93% of a GP100 at least…
Big Pascal finally embraces FP64 performance!
NVIDIA has announced the Tesla P100, the company's newest (and most powerful) accelerator for HPC. Based on the Pascal GP100 GPU, the Tesla P100 is built on 16nm FinFET and uses HBM2.
NVIDIA provided a comparison table, which we added what we know about a full GP100 to:
Tesla K40 | Tesla M40 | Tesla P100 | Full GP100 | |
---|---|---|---|---|
GPU | GK110 (Kepler) | GM200 (Maxwell) | GP100 (Pascal) | GP100 (Pascal) |
SMs | 15 | 24 | 56 | 60 |
TPCs | 15 | 24 | 28 | (30?) |
FP32 CUDA Cores / SM | 192 | 128 | 64 | 64 |
FP32 CUDA Cores / GPU | 2880 | 3072 | 3584 | 3840 |
FP64 CUDA Cores / SM | 64 | 4 | 32 | 32 |
FP64 CUDA Cores / GPU | 960 | 96 | 1792 | 1920 |
Base Clock | 745 MHz | 948 MHz | 1328 MHz | TBD |
GPU Boost Clock | 810/875 MHz | 1114 MHz | 1480 MHz | TBD |
FP64 GFLOPS | 1680 | 213 | 5304 | TBD |
Texture Units | 240 | 192 | 224 | 240 |
Memory Interface | 384-bit GDDR5 | 384-bit GDDR5 | 4096-bit HBM2 | 4096-bit HBM2 |
Memory Size | Up to 12 GB | Up to 24 GB | 16 GB | TBD |
L2 Cache Size | 1536 KB | 3072 KB | 4096 KB | TBD |
Register File Size / SM | 256 KB | 256 KB | 256 KB | 256 KB |
Register File Size / GPU | 3840 KB | 6144 KB | 14336 KB | 15360 KB |
TDP | 235 W | 250 W | 300 W | TBD |
Transistors | 7.1 billion | 8 billion | 15.3 billion | 15.3 billion |
GPU Die Size | 551 mm2 | 601 mm2 | 610 mm2 | 610mm2 |
Manufacturing Process | 28 nm | 28 nm | 16 nm | 16nm |
This table is designed for developers that are interested in GPU compute, so a few variables (like ROPs) are still unknown, but it still gives us a huge insight into the “big Pascal” architecture. The jump to 16nm allows for about twice the number of transistors, 15.3 billion, up from 8 billion with GM200, with roughly the same die area, 610 mm2, up from 601 mm2.
A full GP100 processor will have 60 shader modules, compared to GM200's 24, although Pascal stores half of the shaders per SM. The GP100 part that is listed in the table above is actually partially disabled, cutting off four of the sixty total. This leads to 3584 single-precision (32-bit) CUDA cores, which is up from 3072 in GM200. (The full GP100 architecture will have 3840 of these FP32 CUDA cores -- but we don't know when or where we'll see that.) The base clock is also significantly higher than Maxwell, 1328 MHz versus ~1000 MHz for the Titan X and 980 Ti, although Ryan has overclocked those GPUs to ~1390 MHz with relative ease. This is interesting, because even though 10.6 TeraFLOPs is amazing, it's only about 20% more than what GM200 could pull off with an overclock.
Pascal's advantage is that these shaders are significantly more complex.
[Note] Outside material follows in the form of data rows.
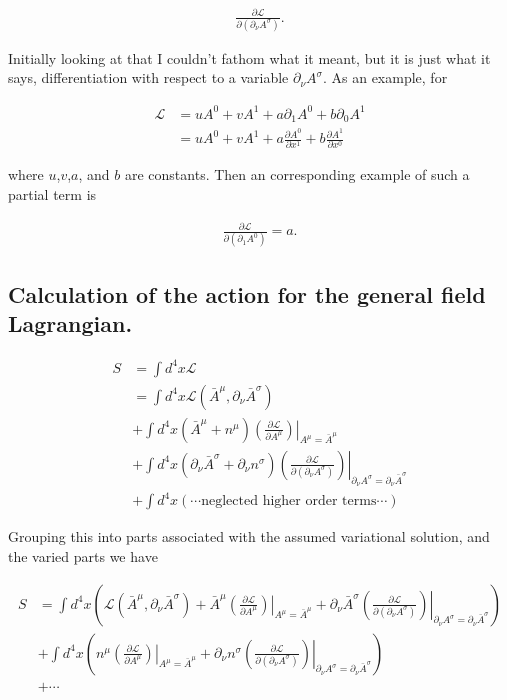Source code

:\documentclass{article}
\newcommand{\LL}[0]{\mathcal{L}}
\newcommand{\PD}[2]{\frac{\partial {#2}}{\partial {#1}}}
\newcommand{\barA}[0]{\bar{A}}
\begin{document}
\begin{align*}
\PD{(\partial_\nu A^\sigma)}{\LL}.
\end{align*}

Initially looking at that I couldn't fathom what it meant, but it is just what it says, 
differentiation with respect to a variable $\partial_\nu A^\sigma$.  As an example, for

\begin{align*}
\LL 
&= u A^0 + v A^1 + a \partial_1 A^0 + b \partial_0 A^1 \\
&= u A^0 + v A^1 + a \PD{x^1}{A^0} + b \PD{x^0}{A^1}
\end{align*}

where $u$,$v$,$a$, and $b$ are constants.  Then an corresponding example of such a partial term is

\begin{align*}
\PD{(\partial_1 A^0)}{\LL} = a.
\end{align*}

\subsection{ Calculation of the action for the general field Lagrangian. }

\begin{align*}
S &= \int d^4 x \LL \\
&= \int d^4 x \LL(\barA^\mu, \partial_\nu \barA^\sigma ) \\
&+ \int d^4 x (\barA^\mu + n^\mu) \left( \left. \PD{A^\mu}{\LL} \right) \right\vert_{A^\mu = \barA^\mu} \\
&+ \int d^4 x (\partial_\nu \barA^\sigma + \partial_\nu n^\sigma) \left( \left. \PD{(\partial_\nu A^\sigma)}{\LL} \right) \right\vert_{\partial_\nu A^\sigma = \partial_\nu \barA^\sigma} \\
&+ \int d^4 x (\cdots \text{neglected higher order terms} \cdots )
\end{align*}

Grouping this into parts associated with the assumed variational solution, and the varied parts we have

\begin{align*}
S &= \int d^4 x 
\left(
\LL(\barA^\mu, \partial_\nu \barA^\sigma ) + \barA^\mu \left. \left( \PD{A^\mu}{\LL} \right) \right\vert_{A^\mu = \barA^\mu} 
+ \partial_\nu \barA^\sigma \left. \left( \PD{(\partial_\nu A^\sigma)}{\LL} \right) \right\vert_{\partial_\nu A^\sigma = \partial_\nu \barA^\sigma} 
\right) \\
&+ \int d^4 x 
\left(
n^\mu \left. \left( \PD{A^\mu}{\LL} \right) \right\vert_{A^\mu = \barA^\mu} 
+\partial_\nu n^\sigma \left. \left( \PD{(\partial_\nu A^\sigma)}{\LL} \right) \right\vert_{\partial_\nu A^\sigma = \partial_\nu \barA^\sigma}
\right) \\
&+ \cdots
\end{align*}
\end{document}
First, double-precision performance is finally at a 1:2 ratio with single-precision, which is the highest proportion for both to be first-class citizens. (You can compute two, 32-bit values for each 64-bit one with enough parallelism in your calculations.) This yields a double-precision performance of 5.3 TeraFLOPs at stock clocks, and with just 56 operational SMs, for GP100. Compare this to GK110's 1.7 TeraFLOPs, or Maxwell's 0.2 (yes, 0.2) TeraFLOPs, and you'll see what a huge upgrade this is in calculations that need extra precision (or range).
Second, NVIDIA has also added FP16 values as a first-class citizen too, yielding a 2:1 performance ratio with FP32. This means that, in situations where 16-bit values are sufficient, you can get a full, 2x speed-up by dropping to 16-bit. GP100, with 56 SMs enabled, will have a peak performance of 21.2 TeraFLOPs.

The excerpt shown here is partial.